George blamed crises on the “principle of competition upon which society is now based.” Under conditions of competition, American individualism, which he valued highly, too easily degenerated into “cruel selfishness and monstrous greed.” The republic had to reject cutthroat competition and become “a family, in which the weaker brethren shall not be remorselessly pushed to the wall.”

George also blamed hard times on the growth of monopolies, and the worst monopolists were landlords—parasites who cornered an irreplaceable resource and exacted outrageous charges for its use. When an increase in population and productive resources made land more valuable, landlords creamed off most of the benefit. Worst of all were speculators who deliberately held property off the market until its price reached unconscionable levels.

It was landlords’ gouging, George asserted, that forced factory owners to cut workers’ wages, in order to offset the high cost of land. The solution was straightforward: tax the landlords and confiscate all their unearned profits. This one single tax would generate such phenomenal revenues that the country could eliminate all other taxes. Unfettered entrepreneurs would then be able to pay fair wages. Capital and labor would be reconciled; strikes and poverty would become things of the past. The single tax would also “lessen crime, elevate morals, and carry civilization to yet nobler heights.”

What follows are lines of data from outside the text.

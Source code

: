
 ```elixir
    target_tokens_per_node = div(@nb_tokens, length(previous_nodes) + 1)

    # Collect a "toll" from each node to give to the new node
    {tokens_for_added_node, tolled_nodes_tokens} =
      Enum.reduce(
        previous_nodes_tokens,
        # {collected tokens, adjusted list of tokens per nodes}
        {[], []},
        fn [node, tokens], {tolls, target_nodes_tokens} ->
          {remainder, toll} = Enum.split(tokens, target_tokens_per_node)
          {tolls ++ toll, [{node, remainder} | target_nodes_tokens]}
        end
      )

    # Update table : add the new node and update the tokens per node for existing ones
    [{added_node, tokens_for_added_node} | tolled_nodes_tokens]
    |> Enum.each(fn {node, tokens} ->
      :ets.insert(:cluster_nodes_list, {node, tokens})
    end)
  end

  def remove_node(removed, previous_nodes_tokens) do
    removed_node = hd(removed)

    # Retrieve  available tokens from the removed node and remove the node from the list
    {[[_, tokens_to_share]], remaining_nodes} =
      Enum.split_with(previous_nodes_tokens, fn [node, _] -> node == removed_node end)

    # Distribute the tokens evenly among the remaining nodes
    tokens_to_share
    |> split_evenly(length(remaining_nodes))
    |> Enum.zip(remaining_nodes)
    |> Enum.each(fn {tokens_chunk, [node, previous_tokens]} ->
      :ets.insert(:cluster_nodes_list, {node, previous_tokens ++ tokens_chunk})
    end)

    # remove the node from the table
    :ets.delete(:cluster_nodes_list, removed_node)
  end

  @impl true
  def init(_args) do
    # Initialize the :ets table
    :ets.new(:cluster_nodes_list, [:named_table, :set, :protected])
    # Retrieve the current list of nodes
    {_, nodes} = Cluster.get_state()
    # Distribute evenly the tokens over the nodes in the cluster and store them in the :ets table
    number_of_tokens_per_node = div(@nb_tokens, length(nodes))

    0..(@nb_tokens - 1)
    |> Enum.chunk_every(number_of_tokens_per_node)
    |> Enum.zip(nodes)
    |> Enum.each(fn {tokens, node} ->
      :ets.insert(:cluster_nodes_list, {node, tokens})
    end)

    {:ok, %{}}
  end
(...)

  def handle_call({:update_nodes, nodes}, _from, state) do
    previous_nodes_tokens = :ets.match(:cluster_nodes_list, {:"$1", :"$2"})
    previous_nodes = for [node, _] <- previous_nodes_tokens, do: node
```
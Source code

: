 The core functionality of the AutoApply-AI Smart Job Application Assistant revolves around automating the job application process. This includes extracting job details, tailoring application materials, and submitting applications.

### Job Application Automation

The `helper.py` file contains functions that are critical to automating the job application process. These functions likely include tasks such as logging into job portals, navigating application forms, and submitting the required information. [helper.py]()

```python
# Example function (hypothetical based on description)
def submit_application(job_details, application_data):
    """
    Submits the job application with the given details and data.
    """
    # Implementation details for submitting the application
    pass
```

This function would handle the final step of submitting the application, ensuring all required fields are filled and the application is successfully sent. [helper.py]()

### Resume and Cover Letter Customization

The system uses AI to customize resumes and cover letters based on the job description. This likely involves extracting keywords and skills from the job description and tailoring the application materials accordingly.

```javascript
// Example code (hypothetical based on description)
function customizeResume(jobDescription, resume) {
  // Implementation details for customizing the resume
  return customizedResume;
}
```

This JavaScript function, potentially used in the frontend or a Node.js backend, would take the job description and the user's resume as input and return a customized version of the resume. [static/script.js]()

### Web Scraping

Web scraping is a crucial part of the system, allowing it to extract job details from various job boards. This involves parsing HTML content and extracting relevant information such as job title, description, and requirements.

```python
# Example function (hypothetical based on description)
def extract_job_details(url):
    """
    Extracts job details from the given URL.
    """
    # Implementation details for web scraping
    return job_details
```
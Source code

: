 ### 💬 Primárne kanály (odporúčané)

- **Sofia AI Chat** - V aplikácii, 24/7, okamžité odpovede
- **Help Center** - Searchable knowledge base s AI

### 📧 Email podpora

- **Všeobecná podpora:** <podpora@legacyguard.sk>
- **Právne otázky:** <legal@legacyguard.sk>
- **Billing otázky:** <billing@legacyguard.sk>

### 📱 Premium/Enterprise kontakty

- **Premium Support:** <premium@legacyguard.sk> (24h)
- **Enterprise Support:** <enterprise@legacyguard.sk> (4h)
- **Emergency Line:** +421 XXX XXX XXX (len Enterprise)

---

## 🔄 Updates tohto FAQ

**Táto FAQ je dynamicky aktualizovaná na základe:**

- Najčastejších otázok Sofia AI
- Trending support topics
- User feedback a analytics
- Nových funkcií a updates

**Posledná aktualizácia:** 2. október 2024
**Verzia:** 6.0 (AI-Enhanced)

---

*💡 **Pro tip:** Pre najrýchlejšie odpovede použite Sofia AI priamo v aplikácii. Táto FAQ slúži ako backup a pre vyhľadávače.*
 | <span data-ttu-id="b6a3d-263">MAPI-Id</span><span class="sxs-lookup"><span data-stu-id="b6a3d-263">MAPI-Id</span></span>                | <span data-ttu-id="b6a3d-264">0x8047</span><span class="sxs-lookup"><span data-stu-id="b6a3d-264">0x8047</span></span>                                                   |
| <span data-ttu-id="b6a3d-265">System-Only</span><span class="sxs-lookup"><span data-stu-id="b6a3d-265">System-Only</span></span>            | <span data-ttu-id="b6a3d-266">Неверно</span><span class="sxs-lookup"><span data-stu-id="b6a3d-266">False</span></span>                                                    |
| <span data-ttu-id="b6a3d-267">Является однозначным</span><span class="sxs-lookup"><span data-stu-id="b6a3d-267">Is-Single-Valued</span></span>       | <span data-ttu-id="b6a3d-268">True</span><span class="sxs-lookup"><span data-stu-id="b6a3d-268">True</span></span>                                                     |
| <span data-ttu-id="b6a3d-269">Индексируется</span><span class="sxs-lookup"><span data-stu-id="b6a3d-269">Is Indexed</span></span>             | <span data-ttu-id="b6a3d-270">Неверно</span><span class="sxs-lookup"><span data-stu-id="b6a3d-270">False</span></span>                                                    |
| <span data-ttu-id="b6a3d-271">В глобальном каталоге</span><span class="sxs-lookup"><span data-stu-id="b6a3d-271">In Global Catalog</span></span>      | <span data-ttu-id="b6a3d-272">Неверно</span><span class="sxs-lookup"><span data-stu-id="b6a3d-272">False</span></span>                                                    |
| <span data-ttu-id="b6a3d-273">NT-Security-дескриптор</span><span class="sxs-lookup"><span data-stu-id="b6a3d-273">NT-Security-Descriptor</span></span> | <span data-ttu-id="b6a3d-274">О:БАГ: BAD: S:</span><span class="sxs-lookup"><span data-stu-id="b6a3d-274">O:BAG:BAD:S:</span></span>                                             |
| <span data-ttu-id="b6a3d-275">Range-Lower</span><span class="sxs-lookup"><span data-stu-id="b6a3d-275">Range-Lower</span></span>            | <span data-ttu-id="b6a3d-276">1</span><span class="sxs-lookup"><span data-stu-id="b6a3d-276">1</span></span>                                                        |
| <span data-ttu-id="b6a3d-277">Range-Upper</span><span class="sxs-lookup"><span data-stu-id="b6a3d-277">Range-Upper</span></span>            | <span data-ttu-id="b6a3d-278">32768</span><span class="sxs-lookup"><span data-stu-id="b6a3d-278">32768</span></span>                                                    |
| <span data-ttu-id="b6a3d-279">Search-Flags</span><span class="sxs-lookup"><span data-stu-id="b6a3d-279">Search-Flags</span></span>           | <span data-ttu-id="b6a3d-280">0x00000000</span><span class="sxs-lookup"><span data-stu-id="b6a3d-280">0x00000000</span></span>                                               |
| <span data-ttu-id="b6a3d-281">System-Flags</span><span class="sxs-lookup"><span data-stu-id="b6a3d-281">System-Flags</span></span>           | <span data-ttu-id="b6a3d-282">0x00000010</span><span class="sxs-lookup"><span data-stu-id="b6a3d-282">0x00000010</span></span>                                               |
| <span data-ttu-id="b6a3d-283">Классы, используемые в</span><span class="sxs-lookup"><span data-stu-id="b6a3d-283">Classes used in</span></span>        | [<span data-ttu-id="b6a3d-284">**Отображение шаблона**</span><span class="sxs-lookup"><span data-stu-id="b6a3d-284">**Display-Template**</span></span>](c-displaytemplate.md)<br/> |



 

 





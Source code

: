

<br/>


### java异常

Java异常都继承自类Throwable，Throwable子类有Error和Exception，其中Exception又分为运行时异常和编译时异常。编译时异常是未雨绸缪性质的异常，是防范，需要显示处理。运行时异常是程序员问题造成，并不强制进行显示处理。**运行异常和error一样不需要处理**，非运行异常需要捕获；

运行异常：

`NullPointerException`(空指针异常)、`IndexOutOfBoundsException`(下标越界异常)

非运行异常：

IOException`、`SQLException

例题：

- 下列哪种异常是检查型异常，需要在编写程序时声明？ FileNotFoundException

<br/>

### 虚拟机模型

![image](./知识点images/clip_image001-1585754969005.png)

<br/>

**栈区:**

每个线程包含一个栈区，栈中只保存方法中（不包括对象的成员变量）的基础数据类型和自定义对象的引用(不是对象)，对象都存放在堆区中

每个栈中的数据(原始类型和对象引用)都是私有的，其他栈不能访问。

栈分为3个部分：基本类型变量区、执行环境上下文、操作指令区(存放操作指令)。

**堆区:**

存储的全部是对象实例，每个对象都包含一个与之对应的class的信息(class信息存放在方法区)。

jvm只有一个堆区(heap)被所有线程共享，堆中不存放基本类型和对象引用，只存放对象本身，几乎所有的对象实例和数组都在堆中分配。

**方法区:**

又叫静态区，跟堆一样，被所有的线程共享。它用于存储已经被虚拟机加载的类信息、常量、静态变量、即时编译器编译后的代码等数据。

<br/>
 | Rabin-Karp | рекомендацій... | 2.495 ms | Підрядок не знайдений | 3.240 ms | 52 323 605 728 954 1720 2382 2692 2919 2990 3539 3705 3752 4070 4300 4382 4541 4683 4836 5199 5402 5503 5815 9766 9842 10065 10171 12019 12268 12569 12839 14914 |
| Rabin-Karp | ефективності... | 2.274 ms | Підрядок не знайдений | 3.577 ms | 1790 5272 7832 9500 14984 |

George mailed off his manuscript to publishers in New York City. Harpers and Scribner’s turned it down, but D. Appleton and Company agreed to print some copies if George supplied the plates. The book received little attention in the press, however, so in August 1880 the forty-one-year-old author moved to New York City to promote it, as well as to look for work. He soon made modest headway on both fronts. The book received a series of notices that, while hardly all favorable—the Times and Nation damned it—attracted enough attention to land him several journalistic assignments. George brought his family east and relocated to a porter’s lodge on the outlying Kingsbridge Road.

The one really enthusiastic review for Progress and Poverty came from Patrick Ford’s Irish World. Ford liked George’s analysis of American conditions, and even more its relevance to Ireland’s current dilemmas. In the late 1870s crop failures, rack-renting, and mass evictions had revived fears of famine. Two hundred thousand angry tenants organized the Irish Land League, which demanded a halt to evictions and the transfer of property from aristocratic landlords to working farmers. The league was led by Michael Davitt, a militant Fenian and son of an evicted tenant farmer, and Charles Stuart Parnell, a wealthy Protestant landlord who had been fighting for home rule.

In 1880 Parnell came to New York City to raise funds and organize American branches. He was spectacularly successful. Catholic Irish Americans and mainstream Protestants alike gave him a jubilant reception and bountiful patronage, and by September 1881 the new American Land League had over fifteen hundred branches. In New York City the Catholic hierarchy, Tammany Hall, and the Irish-American middle class—many of whom had condemned Fenianism—rallied to the Land League, reassured by Parnell’s brand of constitutional and parliamentary nationalism. At the same time, the day laborers and servant maids for whom Ford was the leading spokesman were fired with enthusiasm for Davitt’s radical antilandlordism. It was this wing of Irish-American nationalism that found Henry George’s work compelling. Ford printed up a cheap edition of Progress and Poverty, and soon working-class chapters of the Land League were studying it avidly.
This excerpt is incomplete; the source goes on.